话音未落,嬷嬷身后的一名宫女便不动声色地走了出来,看似轻柔实则强硬地将金玲拉到了一旁。
“金玲姑娘,”那宫女压低了声音,语气中带着几分警告,“教习规矩时,婢女不得插嘴,这是宫里的忌讳。”

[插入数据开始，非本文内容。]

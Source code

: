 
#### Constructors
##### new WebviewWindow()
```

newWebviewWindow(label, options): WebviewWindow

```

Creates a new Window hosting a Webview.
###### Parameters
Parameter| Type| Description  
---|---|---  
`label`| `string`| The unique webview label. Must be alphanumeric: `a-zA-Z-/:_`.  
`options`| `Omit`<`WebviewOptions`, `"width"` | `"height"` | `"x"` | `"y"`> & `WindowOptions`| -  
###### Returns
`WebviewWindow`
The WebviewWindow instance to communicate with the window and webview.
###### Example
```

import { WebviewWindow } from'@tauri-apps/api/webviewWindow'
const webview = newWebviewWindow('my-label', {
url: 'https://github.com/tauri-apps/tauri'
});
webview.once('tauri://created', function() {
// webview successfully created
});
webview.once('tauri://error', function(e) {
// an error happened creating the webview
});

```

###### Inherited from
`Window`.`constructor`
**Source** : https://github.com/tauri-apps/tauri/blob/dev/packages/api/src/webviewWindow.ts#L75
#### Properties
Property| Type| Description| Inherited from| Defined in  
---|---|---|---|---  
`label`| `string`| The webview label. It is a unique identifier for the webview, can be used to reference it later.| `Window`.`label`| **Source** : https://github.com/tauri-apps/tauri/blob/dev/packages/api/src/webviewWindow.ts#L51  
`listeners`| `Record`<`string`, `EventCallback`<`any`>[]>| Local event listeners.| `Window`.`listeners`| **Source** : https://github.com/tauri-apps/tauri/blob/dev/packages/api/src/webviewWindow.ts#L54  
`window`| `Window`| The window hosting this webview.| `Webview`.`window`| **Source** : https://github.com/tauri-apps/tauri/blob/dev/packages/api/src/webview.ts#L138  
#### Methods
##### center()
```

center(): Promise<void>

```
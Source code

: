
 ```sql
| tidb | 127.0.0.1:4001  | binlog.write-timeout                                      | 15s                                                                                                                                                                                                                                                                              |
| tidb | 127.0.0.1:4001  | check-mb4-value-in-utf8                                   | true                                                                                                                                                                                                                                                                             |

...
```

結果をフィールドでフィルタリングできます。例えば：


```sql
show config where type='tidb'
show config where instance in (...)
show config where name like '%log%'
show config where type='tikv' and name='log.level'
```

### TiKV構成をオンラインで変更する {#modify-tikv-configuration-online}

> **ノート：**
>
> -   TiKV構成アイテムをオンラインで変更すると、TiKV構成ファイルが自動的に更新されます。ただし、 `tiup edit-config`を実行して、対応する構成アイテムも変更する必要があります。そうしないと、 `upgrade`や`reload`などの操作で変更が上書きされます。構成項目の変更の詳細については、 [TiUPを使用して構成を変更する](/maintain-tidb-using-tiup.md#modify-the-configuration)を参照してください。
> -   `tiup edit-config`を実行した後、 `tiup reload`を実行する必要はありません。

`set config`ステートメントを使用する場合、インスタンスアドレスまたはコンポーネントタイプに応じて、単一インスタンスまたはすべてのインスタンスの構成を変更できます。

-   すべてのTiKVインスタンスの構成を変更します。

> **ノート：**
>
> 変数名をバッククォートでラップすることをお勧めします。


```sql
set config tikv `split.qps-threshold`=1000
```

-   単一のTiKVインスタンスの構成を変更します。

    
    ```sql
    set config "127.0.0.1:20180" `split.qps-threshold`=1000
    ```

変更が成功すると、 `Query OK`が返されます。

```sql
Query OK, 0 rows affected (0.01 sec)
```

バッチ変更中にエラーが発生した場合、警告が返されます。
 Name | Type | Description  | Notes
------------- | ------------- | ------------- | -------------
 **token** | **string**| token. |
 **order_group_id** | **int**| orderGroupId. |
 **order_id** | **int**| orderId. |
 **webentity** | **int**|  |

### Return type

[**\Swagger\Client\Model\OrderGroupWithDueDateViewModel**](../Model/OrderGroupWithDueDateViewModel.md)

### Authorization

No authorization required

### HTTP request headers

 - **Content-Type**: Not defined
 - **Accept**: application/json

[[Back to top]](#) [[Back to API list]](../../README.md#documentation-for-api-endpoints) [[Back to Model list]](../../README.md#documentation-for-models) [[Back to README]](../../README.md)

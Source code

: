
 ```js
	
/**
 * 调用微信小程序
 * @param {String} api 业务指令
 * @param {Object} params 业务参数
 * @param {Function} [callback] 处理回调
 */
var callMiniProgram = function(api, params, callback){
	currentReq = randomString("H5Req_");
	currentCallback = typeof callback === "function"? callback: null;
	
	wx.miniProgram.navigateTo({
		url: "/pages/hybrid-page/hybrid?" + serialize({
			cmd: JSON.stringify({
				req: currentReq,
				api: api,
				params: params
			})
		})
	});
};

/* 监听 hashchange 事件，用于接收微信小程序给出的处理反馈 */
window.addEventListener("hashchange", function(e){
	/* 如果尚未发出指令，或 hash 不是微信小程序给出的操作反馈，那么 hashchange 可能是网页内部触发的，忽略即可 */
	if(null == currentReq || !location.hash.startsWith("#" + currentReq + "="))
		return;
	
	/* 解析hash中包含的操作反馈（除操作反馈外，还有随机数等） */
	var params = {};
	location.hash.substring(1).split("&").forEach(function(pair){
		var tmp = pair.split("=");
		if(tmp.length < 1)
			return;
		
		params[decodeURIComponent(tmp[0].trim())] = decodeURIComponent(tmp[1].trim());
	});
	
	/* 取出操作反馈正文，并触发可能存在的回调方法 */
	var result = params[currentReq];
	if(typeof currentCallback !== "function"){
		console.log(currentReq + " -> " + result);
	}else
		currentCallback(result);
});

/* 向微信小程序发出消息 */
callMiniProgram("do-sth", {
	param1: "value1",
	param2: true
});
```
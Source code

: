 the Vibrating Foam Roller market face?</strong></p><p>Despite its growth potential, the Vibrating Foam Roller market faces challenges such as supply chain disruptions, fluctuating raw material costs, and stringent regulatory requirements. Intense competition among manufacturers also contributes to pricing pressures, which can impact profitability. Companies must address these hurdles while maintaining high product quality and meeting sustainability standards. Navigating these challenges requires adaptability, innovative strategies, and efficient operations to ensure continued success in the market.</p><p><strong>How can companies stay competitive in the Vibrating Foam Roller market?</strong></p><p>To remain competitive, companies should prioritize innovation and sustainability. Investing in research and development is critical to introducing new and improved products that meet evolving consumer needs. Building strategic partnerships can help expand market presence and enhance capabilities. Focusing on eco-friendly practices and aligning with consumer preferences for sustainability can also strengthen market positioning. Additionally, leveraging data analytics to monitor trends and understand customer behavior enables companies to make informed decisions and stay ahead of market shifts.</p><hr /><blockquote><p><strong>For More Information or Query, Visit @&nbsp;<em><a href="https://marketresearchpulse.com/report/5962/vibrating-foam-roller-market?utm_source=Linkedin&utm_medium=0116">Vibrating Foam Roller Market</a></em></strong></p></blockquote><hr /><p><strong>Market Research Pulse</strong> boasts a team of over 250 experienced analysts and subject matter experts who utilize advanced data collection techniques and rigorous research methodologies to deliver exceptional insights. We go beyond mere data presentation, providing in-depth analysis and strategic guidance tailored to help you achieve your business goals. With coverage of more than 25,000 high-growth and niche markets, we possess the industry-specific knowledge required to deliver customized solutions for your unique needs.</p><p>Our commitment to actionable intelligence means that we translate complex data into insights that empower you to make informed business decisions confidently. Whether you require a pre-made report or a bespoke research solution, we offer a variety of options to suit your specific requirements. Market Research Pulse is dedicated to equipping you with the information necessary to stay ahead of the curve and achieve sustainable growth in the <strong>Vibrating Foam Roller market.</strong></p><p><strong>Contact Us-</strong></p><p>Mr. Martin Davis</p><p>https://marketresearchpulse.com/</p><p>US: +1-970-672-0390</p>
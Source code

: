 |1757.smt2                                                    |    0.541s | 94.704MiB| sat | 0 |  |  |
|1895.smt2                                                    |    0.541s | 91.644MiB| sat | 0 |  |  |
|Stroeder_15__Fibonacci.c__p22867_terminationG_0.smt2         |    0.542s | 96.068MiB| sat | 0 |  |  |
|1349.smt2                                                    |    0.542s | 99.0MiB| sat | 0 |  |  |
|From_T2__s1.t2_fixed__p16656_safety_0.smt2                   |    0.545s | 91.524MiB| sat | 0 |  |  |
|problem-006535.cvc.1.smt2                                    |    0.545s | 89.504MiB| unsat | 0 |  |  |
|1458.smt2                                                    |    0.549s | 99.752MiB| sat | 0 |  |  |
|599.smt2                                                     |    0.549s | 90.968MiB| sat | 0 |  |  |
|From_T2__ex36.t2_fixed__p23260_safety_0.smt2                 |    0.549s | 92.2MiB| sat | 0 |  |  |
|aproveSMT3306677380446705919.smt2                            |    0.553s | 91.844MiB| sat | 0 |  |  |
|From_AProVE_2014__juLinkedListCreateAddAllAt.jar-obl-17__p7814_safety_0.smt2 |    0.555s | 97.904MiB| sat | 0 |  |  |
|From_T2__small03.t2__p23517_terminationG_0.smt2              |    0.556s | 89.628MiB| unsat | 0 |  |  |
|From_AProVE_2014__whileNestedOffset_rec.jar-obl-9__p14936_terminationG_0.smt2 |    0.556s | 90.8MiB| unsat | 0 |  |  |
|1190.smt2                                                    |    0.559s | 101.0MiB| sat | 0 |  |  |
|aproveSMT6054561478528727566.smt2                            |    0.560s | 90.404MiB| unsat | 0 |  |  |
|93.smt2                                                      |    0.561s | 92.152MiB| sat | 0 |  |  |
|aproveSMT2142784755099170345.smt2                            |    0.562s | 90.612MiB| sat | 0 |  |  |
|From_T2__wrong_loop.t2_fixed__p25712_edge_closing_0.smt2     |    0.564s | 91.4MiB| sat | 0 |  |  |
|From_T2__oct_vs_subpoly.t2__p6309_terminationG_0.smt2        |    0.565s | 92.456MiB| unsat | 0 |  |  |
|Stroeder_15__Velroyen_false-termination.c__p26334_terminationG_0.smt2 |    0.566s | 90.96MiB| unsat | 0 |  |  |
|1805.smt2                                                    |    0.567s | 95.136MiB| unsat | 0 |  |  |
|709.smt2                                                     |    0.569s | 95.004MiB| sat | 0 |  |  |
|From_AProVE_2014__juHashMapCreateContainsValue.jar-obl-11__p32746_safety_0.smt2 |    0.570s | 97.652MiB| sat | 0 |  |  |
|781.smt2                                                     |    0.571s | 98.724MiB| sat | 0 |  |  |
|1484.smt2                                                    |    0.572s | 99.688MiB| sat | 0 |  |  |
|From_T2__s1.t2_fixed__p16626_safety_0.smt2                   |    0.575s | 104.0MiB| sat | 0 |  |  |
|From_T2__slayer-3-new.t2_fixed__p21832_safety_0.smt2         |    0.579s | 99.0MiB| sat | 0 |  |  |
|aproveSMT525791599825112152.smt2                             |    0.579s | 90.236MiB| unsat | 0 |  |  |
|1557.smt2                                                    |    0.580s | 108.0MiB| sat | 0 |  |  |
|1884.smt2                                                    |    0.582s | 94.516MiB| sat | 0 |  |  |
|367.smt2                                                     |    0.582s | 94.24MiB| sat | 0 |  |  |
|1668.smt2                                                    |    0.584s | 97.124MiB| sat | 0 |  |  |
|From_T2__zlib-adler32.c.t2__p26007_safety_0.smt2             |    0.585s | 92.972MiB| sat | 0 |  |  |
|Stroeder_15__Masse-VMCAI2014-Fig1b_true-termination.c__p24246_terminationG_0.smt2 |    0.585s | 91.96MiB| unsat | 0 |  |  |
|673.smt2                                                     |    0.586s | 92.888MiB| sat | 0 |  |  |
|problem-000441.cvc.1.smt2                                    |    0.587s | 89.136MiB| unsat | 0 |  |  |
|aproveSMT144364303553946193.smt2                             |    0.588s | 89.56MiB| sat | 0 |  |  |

金玲身子一僵,生怕再开口给自家小姐惹来祸端,只能死死咬着下唇,将满腹的委屈咽下,满眼担忧地望着自家小姐。
林白芷穿好衣服,缓缓落座。
她端起手边的茶盏,借着喝茶的动作掩去眼底的一抹冷意。
缓缓咽下一口凉茶,随后放下茶杯,抬眸看向齐嬷嬷,目光平静无波。
“嬷嬷,在学习之前,白芷有句话,想跟您私下里说。”她抬眸看向齐嬷嬷。
齐嬷嬷只是静静地看着她,心道她是又想耍什么花样,默不作声。
见她不语,林白芷又道:“怎么,嬷嬷觉得我堂堂国公府嫡女,连跟您说句悄悄话的资格都没有吗?”
齐嬷嬷深深看了她一眼。
在吃人的皇宫里浸淫几十年,什么样的女子她没见过?
眼前这位看似柔弱,实则不简单的国公女,她还不放在眼里。
谅她也起不了什么幺蛾子,倒要看看她还有什么手段。
她微微抬手,冲身后的宫婢示意。
宫婢们会意,悄悄退了出去。
待屋内只剩林白芷与她二人。
齐嬷嬷静静地看着林白芷,也不催促,静待她的下文。
林白芷轻轻起身,转到屏风后面,借着屏风的遮挡,从空间内取出几样东西。
走出屏风后,她把手里的东西,毕恭毕敬地摆在齐嬷嬷面前的桌几上。
齐嬷嬷扫了眼那几个精致漂亮的锦盒,抬眸看向林白芷,淡淡开口:“四小姐,这是何意?”
林白芷抬起帕子捂住唇角轻咳一声,随后伸手打开了那些锦盒。
“这是美容养颜丹三枚,这是祛疤膏一盒。还有,这是鸽子蛋大小的东珠十颗,琉璃手镯一只。”
“嬷嬷,”林白芷双眸闪着黑曜石般的光芒,紧紧盯着齐嬷嬷,“白芷身体实在不济,学习规矩力不从心,还请嬷嬷高抬贵手!”
她就不信,这么多好东西,无论哪一件都是市面上罕见之物,这位齐嬷嬷能不为所动。